Source information:
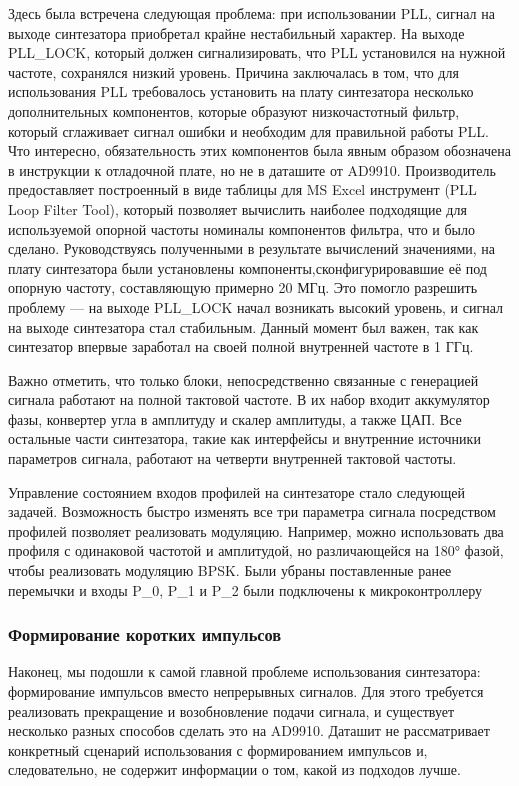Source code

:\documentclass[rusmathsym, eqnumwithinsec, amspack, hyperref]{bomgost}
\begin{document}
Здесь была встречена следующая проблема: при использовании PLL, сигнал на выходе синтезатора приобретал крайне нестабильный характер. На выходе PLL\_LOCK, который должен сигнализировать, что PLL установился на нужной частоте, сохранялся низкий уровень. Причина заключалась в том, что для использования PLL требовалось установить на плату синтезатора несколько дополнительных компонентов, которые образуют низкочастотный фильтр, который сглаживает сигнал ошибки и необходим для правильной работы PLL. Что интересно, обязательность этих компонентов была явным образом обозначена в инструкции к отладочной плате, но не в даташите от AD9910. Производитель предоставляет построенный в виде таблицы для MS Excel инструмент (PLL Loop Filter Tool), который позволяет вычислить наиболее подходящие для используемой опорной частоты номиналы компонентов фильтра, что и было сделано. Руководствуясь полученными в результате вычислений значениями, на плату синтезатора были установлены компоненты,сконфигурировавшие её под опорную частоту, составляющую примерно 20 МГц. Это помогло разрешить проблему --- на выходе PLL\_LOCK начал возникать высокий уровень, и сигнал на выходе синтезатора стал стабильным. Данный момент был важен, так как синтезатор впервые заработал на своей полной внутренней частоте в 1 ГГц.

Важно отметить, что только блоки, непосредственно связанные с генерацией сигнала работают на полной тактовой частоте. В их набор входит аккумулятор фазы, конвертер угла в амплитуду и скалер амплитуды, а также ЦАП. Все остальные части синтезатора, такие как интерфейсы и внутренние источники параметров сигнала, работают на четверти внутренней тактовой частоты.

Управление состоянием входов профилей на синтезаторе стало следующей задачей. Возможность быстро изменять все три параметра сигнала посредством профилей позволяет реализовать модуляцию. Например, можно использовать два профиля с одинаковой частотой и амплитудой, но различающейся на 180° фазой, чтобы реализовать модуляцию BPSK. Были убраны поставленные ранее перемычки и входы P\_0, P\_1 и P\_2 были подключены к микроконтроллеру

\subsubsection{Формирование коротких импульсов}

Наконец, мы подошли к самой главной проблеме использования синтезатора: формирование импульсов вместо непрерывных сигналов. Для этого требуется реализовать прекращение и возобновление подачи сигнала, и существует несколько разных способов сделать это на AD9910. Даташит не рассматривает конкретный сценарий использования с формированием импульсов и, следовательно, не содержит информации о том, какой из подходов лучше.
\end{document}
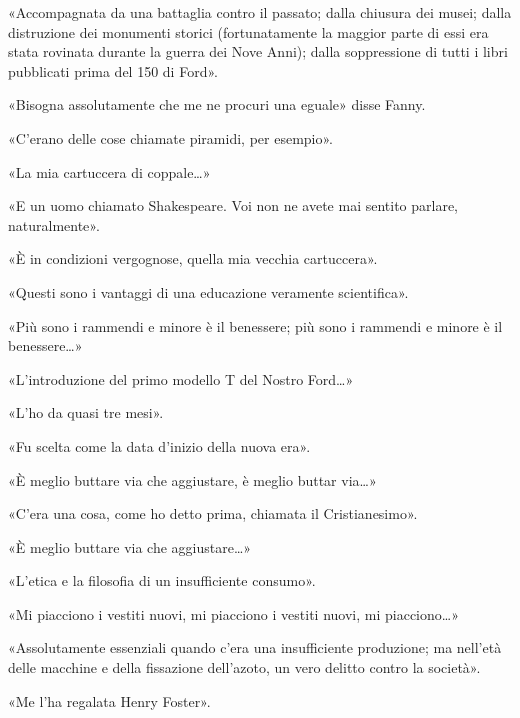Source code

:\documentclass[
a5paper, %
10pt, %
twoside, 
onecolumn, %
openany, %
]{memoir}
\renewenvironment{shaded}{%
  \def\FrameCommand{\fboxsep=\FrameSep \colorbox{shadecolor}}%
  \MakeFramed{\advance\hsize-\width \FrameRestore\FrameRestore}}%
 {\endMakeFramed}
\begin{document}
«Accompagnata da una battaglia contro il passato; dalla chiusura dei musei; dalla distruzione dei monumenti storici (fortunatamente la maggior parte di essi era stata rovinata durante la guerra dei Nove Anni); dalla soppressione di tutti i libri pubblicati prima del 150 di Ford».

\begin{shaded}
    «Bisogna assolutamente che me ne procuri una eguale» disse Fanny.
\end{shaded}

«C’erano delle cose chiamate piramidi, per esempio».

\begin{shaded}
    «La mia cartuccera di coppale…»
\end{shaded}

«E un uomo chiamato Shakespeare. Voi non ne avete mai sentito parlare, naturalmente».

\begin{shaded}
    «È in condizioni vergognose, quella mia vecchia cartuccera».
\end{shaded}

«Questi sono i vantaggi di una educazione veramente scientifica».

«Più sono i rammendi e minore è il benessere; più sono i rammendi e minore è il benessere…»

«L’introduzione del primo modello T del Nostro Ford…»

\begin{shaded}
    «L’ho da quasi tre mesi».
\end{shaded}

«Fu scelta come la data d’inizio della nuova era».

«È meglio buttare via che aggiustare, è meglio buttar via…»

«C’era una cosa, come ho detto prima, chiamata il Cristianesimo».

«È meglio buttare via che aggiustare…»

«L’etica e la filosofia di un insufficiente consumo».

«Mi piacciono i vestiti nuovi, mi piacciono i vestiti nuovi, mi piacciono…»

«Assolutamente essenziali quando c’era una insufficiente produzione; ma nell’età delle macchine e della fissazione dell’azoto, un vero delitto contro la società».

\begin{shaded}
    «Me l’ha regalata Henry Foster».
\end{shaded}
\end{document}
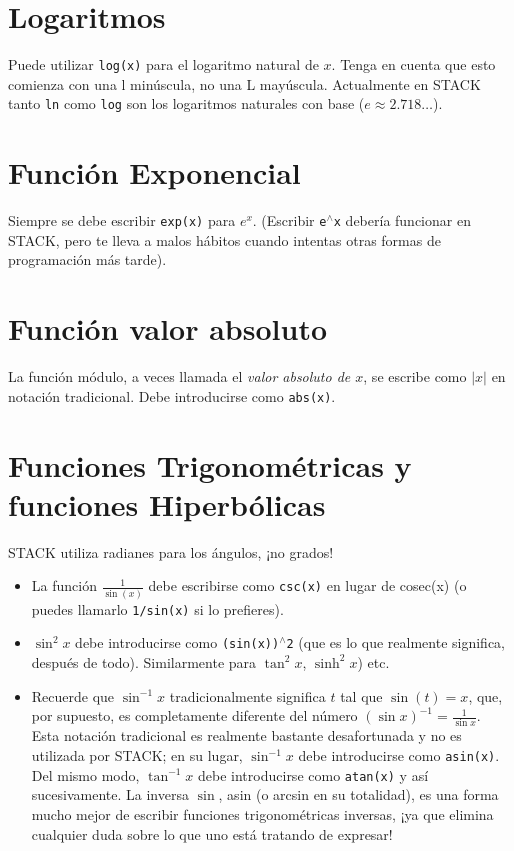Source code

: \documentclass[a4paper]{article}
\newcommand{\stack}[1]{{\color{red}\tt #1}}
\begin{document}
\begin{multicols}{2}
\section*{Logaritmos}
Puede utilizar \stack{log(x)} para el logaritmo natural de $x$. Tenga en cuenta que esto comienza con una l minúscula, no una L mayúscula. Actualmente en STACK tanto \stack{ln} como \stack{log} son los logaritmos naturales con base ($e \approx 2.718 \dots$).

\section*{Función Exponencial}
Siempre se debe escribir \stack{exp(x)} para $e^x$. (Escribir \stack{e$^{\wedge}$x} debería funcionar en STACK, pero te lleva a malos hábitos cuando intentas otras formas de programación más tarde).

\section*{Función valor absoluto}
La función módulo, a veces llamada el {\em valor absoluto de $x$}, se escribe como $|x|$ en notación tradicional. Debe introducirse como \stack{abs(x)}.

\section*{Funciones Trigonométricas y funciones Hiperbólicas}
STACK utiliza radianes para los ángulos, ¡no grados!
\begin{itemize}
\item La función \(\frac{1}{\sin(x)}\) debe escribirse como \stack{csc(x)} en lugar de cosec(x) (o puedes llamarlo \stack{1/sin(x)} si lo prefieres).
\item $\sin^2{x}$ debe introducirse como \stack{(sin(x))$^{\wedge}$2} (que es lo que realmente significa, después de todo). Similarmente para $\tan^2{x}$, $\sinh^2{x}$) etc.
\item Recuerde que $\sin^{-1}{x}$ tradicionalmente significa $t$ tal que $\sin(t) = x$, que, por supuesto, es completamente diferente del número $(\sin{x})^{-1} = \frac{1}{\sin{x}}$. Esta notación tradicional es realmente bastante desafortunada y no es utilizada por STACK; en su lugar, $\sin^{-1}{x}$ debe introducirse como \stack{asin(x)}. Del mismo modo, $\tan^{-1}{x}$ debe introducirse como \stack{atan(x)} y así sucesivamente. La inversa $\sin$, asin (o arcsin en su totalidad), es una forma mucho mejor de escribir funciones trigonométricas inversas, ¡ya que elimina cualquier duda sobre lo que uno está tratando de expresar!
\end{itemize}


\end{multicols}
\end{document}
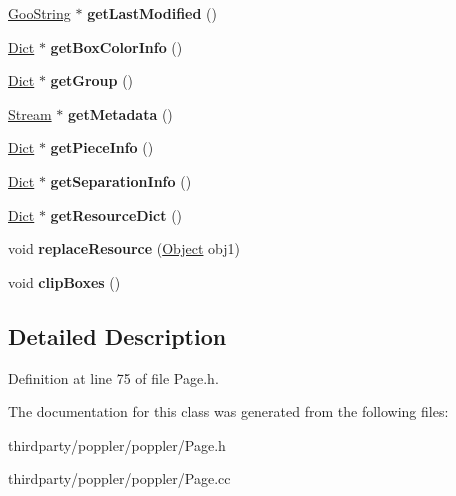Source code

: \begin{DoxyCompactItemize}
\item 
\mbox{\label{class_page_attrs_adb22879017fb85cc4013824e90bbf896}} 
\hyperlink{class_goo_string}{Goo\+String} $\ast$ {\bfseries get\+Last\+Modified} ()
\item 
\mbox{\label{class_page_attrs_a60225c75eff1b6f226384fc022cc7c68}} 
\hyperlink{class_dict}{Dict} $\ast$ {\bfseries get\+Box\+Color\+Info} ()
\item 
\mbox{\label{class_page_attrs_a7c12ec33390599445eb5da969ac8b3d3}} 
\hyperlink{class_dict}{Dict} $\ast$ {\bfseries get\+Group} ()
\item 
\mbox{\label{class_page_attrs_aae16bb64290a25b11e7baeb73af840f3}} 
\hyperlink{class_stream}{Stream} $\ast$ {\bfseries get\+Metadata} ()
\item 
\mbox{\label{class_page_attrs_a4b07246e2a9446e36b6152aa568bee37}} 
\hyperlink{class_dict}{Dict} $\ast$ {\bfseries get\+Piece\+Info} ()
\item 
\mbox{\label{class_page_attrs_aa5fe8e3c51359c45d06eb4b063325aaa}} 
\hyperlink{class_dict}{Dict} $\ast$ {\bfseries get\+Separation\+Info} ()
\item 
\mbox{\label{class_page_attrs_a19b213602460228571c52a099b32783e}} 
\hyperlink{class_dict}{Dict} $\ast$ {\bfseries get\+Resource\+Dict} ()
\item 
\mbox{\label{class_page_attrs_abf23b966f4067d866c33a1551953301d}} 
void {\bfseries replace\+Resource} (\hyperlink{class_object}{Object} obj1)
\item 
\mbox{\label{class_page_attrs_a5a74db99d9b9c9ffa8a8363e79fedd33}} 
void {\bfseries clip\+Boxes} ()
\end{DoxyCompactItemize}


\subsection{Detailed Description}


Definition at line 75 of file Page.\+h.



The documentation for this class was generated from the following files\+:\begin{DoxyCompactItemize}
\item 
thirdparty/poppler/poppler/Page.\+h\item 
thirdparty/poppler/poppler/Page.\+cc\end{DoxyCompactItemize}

Directions for this task: Copy all lines from the data that hold the word "prima".

Answer box:
«Accompagnata da una battaglia contro il passato; dalla chiusura dei musei; dalla distruzione dei monumenti storici (fortunatamente la maggior parte di essi era stata rovinata durante la guerra dei Nove Anni); dalla soppressione di tutti i libri pubblicati prima del 150 di Ford».
«C’era una cosa, come ho detto prima, chiamata il Cristianesimo».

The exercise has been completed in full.